TASK DESCRIPTION: Leaving out the images, transcribe every record below exactly.

##### EXTRACTED ENTRIES

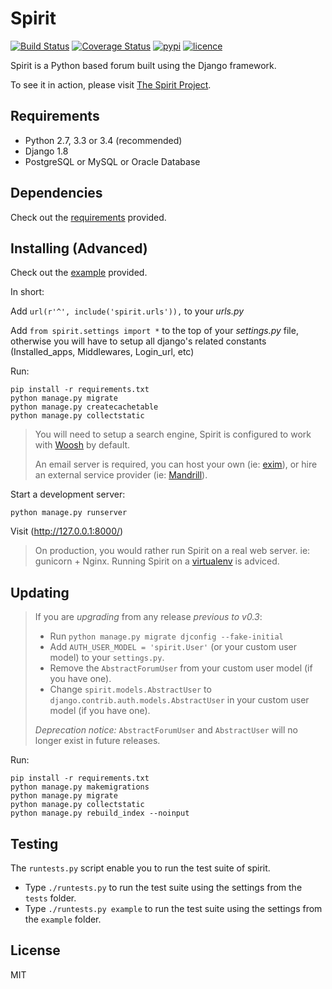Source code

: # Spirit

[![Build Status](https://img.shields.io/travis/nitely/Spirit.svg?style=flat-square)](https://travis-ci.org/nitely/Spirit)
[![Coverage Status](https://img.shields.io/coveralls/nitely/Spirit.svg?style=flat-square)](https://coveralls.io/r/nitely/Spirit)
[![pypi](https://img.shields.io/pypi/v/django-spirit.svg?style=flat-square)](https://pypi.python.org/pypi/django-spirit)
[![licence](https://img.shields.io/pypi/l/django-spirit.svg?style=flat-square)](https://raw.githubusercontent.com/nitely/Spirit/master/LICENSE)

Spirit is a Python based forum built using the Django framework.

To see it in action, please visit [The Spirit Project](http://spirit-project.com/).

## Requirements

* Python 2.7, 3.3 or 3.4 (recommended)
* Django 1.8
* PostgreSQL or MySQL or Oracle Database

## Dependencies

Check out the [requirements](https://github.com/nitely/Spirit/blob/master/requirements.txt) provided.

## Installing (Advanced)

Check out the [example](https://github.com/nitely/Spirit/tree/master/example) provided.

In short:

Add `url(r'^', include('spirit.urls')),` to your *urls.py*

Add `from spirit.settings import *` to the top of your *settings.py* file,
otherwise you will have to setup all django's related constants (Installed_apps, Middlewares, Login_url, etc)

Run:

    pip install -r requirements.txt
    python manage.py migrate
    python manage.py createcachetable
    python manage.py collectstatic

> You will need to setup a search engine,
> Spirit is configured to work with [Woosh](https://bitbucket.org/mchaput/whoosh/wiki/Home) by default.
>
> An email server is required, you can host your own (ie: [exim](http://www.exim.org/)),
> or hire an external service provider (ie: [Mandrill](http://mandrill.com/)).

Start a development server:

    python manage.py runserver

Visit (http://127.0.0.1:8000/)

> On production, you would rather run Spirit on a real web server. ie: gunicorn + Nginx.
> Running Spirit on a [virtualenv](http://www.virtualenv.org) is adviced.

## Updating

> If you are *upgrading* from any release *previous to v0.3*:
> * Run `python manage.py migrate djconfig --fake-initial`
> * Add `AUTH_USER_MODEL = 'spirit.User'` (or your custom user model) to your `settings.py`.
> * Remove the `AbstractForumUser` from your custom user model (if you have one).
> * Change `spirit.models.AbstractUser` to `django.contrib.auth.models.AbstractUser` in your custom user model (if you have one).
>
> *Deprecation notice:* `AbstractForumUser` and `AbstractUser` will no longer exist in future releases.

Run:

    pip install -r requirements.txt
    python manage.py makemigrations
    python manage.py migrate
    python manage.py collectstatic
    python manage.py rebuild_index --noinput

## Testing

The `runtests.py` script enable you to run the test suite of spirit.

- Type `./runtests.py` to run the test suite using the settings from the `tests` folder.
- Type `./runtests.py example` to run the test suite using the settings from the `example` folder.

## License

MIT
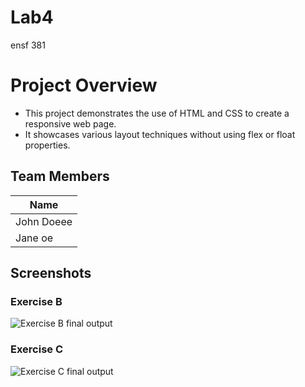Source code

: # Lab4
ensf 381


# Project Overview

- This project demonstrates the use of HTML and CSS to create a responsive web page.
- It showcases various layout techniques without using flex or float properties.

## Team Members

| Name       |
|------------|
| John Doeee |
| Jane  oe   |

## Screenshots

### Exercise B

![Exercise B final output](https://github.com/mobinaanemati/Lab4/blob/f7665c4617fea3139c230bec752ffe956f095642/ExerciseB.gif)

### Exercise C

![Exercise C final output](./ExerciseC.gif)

##########

ANSWER SPACE:
Source code

: # Spirit

[![Build Status](https://img.shields.io/travis/nitely/Spirit.svg?style=flat-square)](https://travis-ci.org/nitely/Spirit)
[![Coverage Status](https://img.shields.io/coveralls/nitely/Spirit.svg?style=flat-square)](https://coveralls.io/r/nitely/Spirit)
[![pypi](https://img.shields.io/pypi/v/django-spirit.svg?style=flat-square)](https://pypi.python.org/pypi/django-spirit)
[![licence](https://img.shields.io/pypi/l/django-spirit.svg?style=flat-square)](https://raw.githubusercontent.com/nitely/Spirit/master/LICENSE)

Spirit is a Python based forum built using the Django framework.

To see it in action, please visit [The Spirit Project](http://spirit-project.com/).

## Requirements

* Python 2.7, 3.3 or 3.4 (recommended)
* Django 1.8
* PostgreSQL or MySQL or Oracle Database

## Dependencies

Check out the [requirements](https://github.com/nitely/Spirit/blob/master/requirements.txt) provided.

## Installing (Advanced)

Check out the [example](https://github.com/nitely/Spirit/tree/master/example) provided.

In short:

Add `url(r'^', include('spirit.urls')),` to your *urls.py*

Add `from spirit.settings import *` to the top of your *settings.py* file,
otherwise you will have to setup all django's related constants (Installed_apps, Middlewares, Login_url, etc)

Run:

    pip install -r requirements.txt
    python manage.py migrate
    python manage.py createcachetable
    python manage.py collectstatic

> You will need to setup a search engine,
> Spirit is configured to work with [Woosh](https://bitbucket.org/mchaput/whoosh/wiki/Home) by default.
>
> An email server is required, you can host your own (ie: [exim](http://www.exim.org/)),
> or hire an external service provider (ie: [Mandrill](http://mandrill.com/)).

Start a development server:

    python manage.py runserver

Visit (http://127.0.0.1:8000/)

> On production, you would rather run Spirit on a real web server. ie: gunicorn + Nginx.
> Running Spirit on a [virtualenv](http://www.virtualenv.org) is adviced.

## Updating

> If you are *upgrading* from any release *previous to v0.3*:
> * Run `python manage.py migrate djconfig --fake-initial`
> * Add `AUTH_USER_MODEL = 'spirit.User'` (or your custom user model) to your `settings.py`.
> * Remove the `AbstractForumUser` from your custom user model (if you have one).
> * Change `spirit.models.AbstractUser` to `django.contrib.auth.models.AbstractUser` in your custom user model (if you have one).
>
> *Deprecation notice:* `AbstractForumUser` and `AbstractUser` will no longer exist in future releases.

Run:

    pip install -r requirements.txt
    python manage.py makemigrations
    python manage.py migrate
    python manage.py collectstatic
    python manage.py rebuild_index --noinput

## Testing

The `runtests.py` script enable you to run the test suite of spirit.

- Type `./runtests.py` to run the test suite using the settings from the `tests` folder.
- Type `./runtests.py example` to run the test suite using the settings from the `example` folder.

## License

MIT
Source code

: # Lab4
ensf 381


# Project Overview

- This project demonstrates the use of HTML and CSS to create a responsive web page.
- It showcases various layout techniques without using flex or float properties.

## Team Members

| Name       |
|------------|
| John Doeee |
| Jane  oe   |

## Screenshots

### Exercise B

![Exercise B final output](https://github.com/mobinaanemati/Lab4/blob/f7665c4617fea3139c230bec752ffe956f095642/ExerciseB.gif)

### Exercise C

![Exercise C final output](./ExerciseC.gif)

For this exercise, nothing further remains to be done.